Where is all the money for the poor, the elderly and the ailing?
Ibu Rini is 68 years old and walks a distance of up to 8
kilometers a day selling roast chicken in neighborhoods and
school complexes in Bekasi, West Java.
A fighter against the Dutch, Rini prefers her independence
than having to live with one of her grown children and begging
for pocket money.
But then her husband died, and she suddenly found herself
living in her old house with her youngest daughter and her
family.
"My son-in-law later lost his job, and wanted to open his own
business. I suggested that we sell roast chicken, with me going
around the neighborhood as the vendor," Rini said. Her son-in-law
and daughter was originally horrified, saying it would be such an
embarrassment.
Rini soon showed them they had no reason to be ashamed, and
now contributes significantly to the family's survival. "Besides,
I like making people happy with my roast chicken, which is
healthy and halal (permitted to Muslims)," she said.
"All I want is to spend my old age earning His blessing, and
hope that if I should die I will die in full acceptance of
Allah's ruling of my life."
Nawawi, also 68, is a garbage man and a grandfather of 10 in
Pondok Gede, East Jakarta. When he first came to the neighborhood
some 50 years ago from Central Java, there was a lot of vacant
land so he was able to start farming.
But then development projects took over, and his family
gradually lost their land to the projects -- the money from
selling the land, however, did not last for long.
For several years he was unemployed ("what work can you get
with no diplomas?") before he became a garbage man. He is
thankful that two of his daughters are now married and living
with their husbands, while his wife has a job in Tanjung Priok.
"Carting garbage is really heavy work, and I have to compete
with garbage truckers around here," he said.
"I have to go on because I still have to feed, clothe and
educate my three other children.
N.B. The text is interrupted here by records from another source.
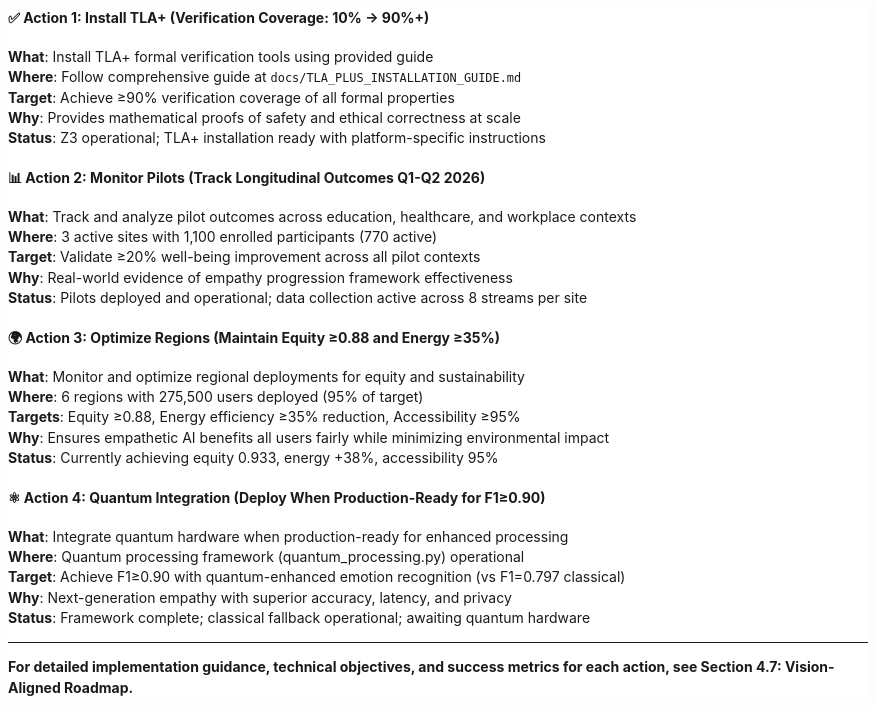 #### ✅ Action 1: Install TLA+ (Verification Coverage: 10% → 90%+)
**What**: Install TLA+ formal verification tools using provided guide  
**Where**: Follow comprehensive guide at `docs/TLA_PLUS_INSTALLATION_GUIDE.md`  
**Target**: Achieve ≥90% verification coverage of all formal properties  
**Why**: Provides mathematical proofs of safety and ethical correctness at scale  
**Status**: Z3 operational; TLA+ installation ready with platform-specific instructions  

#### 📊 Action 2: Monitor Pilots (Track Longitudinal Outcomes Q1-Q2 2026)
**What**: Track and analyze pilot outcomes across education, healthcare, and workplace contexts  
**Where**: 3 active sites with 1,100 enrolled participants (770 active)  
**Target**: Validate ≥20% well-being improvement across all pilot contexts  
**Why**: Real-world evidence of empathy progression framework effectiveness  
**Status**: Pilots deployed and operational; data collection active across 8 streams per site  

#### 🌍 Action 3: Optimize Regions (Maintain Equity ≥0.88 and Energy ≥35%)
**What**: Monitor and optimize regional deployments for equity and sustainability  
**Where**: 6 regions with 275,500 users deployed (95% of target)  
**Targets**: Equity ≥0.88, Energy efficiency ≥35% reduction, Accessibility ≥95%  
**Why**: Ensures empathetic AI benefits all users fairly while minimizing environmental impact  
**Status**: Currently achieving equity 0.933, energy +38%, accessibility 95%  

#### ⚛️ Action 4: Quantum Integration (Deploy When Production-Ready for F1≥0.90)
**What**: Integrate quantum hardware when production-ready for enhanced processing  
**Where**: Quantum processing framework (quantum_processing.py) operational  
**Target**: Achieve F1≥0.90 with quantum-enhanced emotion recognition (vs F1=0.797 classical)  
**Why**: Next-generation empathy with superior accuracy, latency, and privacy  
**Status**: Framework complete; classical fallback operational; awaiting quantum hardware  

---

**For detailed implementation guidance, technical objectives, and success metrics for each action, see Section 4.7: Vision-Aligned Roadmap.**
I want them to achieve something
better in their lives. I want my children to go on to the
University of Indonesia."
Mas'ud, 70, is known in his neighborhood in Cipayung, East
Jakarta, as McGyver, after the TV character famous in the 1980s,
for his seemingly endless ability to fix things.
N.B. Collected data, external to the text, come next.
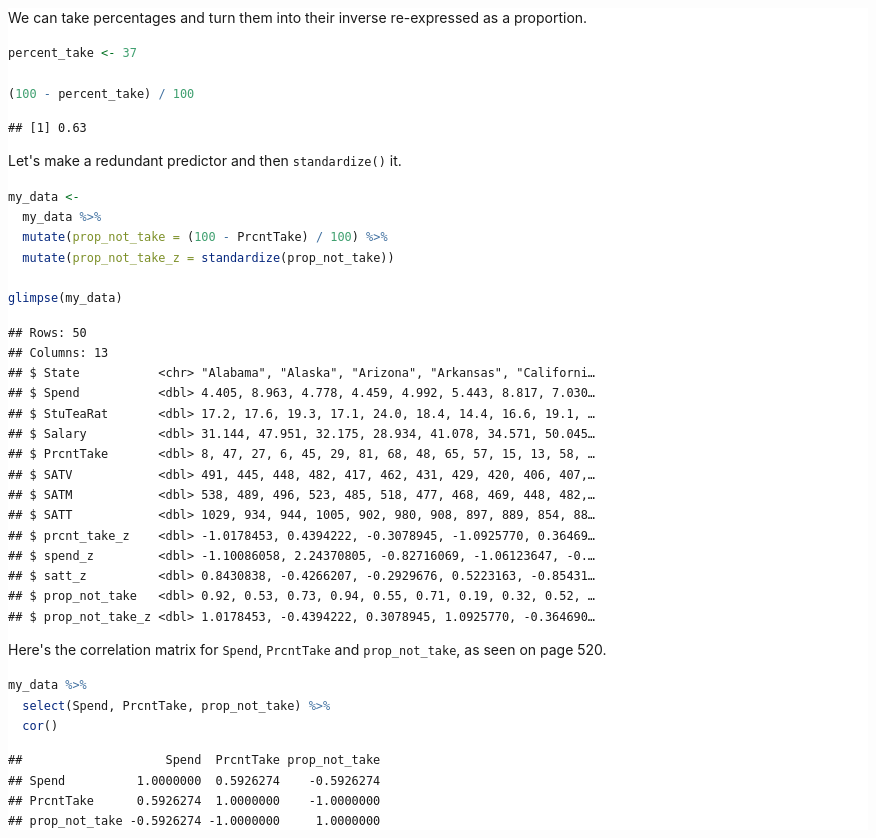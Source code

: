 We can take percentages and turn them into their inverse re-expressed as a proportion.


```r
percent_take <- 37

(100 - percent_take) / 100
```

```
## [1] 0.63
```

Let's make a redundant predictor and then `standardize()` it.


```r
my_data <-
  my_data %>% 
  mutate(prop_not_take = (100 - PrcntTake) / 100) %>% 
  mutate(prop_not_take_z = standardize(prop_not_take))
  
glimpse(my_data)
```

```
## Rows: 50
## Columns: 13
## $ State           <chr> "Alabama", "Alaska", "Arizona", "Arkansas", "Californi…
## $ Spend           <dbl> 4.405, 8.963, 4.778, 4.459, 4.992, 5.443, 8.817, 7.030…
## $ StuTeaRat       <dbl> 17.2, 17.6, 19.3, 17.1, 24.0, 18.4, 14.4, 16.6, 19.1, …
## $ Salary          <dbl> 31.144, 47.951, 32.175, 28.934, 41.078, 34.571, 50.045…
## $ PrcntTake       <dbl> 8, 47, 27, 6, 45, 29, 81, 68, 48, 65, 57, 15, 13, 58, …
## $ SATV            <dbl> 491, 445, 448, 482, 417, 462, 431, 429, 420, 406, 407,…
## $ SATM            <dbl> 538, 489, 496, 523, 485, 518, 477, 468, 469, 448, 482,…
## $ SATT            <dbl> 1029, 934, 944, 1005, 902, 980, 908, 897, 889, 854, 88…
## $ prcnt_take_z    <dbl> -1.0178453, 0.4394222, -0.3078945, -1.0925770, 0.36469…
## $ spend_z         <dbl> -1.10086058, 2.24370805, -0.82716069, -1.06123647, -0.…
## $ satt_z          <dbl> 0.8430838, -0.4266207, -0.2929676, 0.5223163, -0.85431…
## $ prop_not_take   <dbl> 0.92, 0.53, 0.73, 0.94, 0.55, 0.71, 0.19, 0.32, 0.52, …
## $ prop_not_take_z <dbl> 1.0178453, -0.4394222, 0.3078945, 1.0925770, -0.364690…
```

Here's the correlation matrix for `Spend`, `PrcntTake` and `prop_not_take`, as seen on page 520.


```r
my_data %>% 
  select(Spend, PrcntTake, prop_not_take) %>% 
  cor()
```

```
##                    Spend  PrcntTake prop_not_take
## Spend          1.0000000  0.5926274    -0.5926274
## PrcntTake      0.5926274  1.0000000    -1.0000000
## prop_not_take -0.5926274 -1.0000000     1.0000000
```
Indeed, Mas'ud has for years been working as a repair man for
various electronic appliances -- visitors flock to his house
almost every day carrying broken fans, watches, TVs, radios and
toys to be fixed.
"We are usually satisfied with his work," said one customer
patiently waiting his turn.
Mas'ud is diabetic and has recently been hospitalized, while
his wife Aminah, who is three years younger, has suffered two
strokes. Their three grown children took care of the hospital
bills just as they regularly send money to the elderly couple
every month.
"I don't work because I need the money as our children see to
it that we have enough," Mas'ud said proudly.
Unlike Rini and Nawasi, Mas'ud does not have to work to earn a
living. But like Rini and Nawasi, and millions of other elderly
Indonesians, Mas'ud is vulnerable to sickness and hefty hospital
bills as there is no such thing as health insurance available to
them.
Like many Indonesians, their "insurance" takes the form of
children who care for them in their old age -- not always a
reliable or even viable option.
By 2015, the country will have approximately 24 million people
over the age of 60 who will not be protected by any sort of
social security system.
"This a social time bomb in the making," said Sulastomo, a
member of the government's Social Health Insurance Policy
Development Project, when presenting the results of a study on
the social security systems in Korea, Thailand, Germany and
France during a recent workshop in Jakarta.
Even now, the existing social security schemes cover less than
20 percent of the population. Out of a workforce of approximately
95 million persons, 24 million are employed in the formal sector
-- but not all are covered by social security schemes.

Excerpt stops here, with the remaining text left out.